── The data
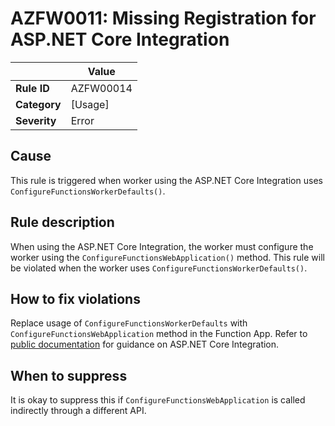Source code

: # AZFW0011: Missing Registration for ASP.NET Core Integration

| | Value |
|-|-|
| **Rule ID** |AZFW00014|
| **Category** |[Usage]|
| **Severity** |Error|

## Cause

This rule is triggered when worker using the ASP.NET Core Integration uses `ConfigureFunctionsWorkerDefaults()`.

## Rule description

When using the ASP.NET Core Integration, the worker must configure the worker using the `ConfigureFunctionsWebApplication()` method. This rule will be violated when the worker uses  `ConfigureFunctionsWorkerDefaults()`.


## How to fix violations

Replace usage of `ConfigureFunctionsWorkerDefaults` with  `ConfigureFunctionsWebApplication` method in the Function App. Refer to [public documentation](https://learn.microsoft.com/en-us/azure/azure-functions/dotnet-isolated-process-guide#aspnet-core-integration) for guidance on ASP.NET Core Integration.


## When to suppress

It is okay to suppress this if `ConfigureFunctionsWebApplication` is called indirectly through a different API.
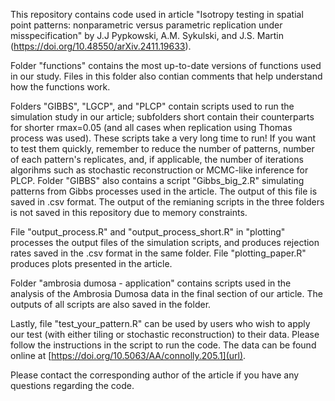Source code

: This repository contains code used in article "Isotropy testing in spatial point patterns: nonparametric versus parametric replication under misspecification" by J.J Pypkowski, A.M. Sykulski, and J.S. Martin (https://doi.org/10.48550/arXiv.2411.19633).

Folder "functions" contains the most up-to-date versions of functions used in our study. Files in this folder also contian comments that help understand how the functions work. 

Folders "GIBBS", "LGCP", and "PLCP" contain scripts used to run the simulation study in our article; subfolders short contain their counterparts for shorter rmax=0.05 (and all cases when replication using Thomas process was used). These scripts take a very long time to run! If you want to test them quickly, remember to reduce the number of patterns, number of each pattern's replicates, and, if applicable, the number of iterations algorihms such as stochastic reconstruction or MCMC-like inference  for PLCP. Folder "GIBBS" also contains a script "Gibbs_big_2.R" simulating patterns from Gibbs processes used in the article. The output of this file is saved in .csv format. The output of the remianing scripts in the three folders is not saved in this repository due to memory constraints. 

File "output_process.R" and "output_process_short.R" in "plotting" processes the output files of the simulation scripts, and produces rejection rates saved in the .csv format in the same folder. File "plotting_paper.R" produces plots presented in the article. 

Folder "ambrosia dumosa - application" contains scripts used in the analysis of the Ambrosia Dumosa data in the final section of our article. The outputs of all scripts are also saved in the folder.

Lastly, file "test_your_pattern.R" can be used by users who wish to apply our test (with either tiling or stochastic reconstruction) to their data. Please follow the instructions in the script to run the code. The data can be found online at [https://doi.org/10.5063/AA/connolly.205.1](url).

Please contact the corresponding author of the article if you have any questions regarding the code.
────
── The data
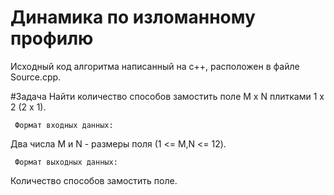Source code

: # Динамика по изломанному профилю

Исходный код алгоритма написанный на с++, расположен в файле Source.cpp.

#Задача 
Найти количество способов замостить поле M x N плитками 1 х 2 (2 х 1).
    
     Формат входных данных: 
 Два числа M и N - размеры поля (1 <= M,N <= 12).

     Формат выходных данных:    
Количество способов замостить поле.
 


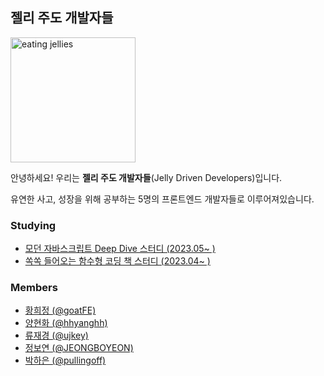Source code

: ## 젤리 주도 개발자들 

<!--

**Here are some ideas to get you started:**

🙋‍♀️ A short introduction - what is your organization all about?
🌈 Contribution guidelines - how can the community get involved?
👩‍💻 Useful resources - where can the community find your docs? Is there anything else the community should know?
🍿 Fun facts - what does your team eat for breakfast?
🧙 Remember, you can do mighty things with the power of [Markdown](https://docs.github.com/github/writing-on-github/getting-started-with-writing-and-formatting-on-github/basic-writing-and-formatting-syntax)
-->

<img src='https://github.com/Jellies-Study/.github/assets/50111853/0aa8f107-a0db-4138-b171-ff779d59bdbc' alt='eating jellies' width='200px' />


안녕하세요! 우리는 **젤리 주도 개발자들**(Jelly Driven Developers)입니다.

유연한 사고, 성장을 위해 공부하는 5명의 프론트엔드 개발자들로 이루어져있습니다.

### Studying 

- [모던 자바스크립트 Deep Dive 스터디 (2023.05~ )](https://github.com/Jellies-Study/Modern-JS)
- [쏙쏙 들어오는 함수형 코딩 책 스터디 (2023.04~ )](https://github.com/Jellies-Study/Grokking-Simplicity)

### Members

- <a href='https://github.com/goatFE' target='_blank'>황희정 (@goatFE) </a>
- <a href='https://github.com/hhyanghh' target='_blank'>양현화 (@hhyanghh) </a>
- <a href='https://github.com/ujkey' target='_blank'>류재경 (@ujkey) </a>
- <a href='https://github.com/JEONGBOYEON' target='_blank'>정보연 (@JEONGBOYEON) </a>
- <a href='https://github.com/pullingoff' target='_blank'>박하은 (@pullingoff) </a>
────
── The data
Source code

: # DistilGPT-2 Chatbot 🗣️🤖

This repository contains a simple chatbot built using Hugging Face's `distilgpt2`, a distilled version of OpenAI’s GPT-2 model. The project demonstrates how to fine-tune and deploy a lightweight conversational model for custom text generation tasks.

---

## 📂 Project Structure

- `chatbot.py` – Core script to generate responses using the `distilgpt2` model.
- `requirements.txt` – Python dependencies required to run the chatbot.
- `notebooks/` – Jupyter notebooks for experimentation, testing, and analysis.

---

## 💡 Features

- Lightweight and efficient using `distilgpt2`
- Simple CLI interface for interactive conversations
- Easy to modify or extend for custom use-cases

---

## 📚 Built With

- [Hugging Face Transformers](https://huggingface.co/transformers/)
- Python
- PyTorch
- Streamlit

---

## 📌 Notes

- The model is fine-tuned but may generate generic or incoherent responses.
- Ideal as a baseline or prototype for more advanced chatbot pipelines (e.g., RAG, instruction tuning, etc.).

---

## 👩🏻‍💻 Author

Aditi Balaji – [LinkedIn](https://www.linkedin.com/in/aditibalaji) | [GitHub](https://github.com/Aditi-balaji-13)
────
### Brief:
Copy task for the entries above: every line with the string "started".

### Task output:
**Here are some ideas to get you started:**
🧙 Remember, you can do mighty things with the power of [Markdown](https://docs.github.com/github/writing-on-github/getting-started-with-writing-and-formatting-on-github/basic-writing-and-formatting-syntax)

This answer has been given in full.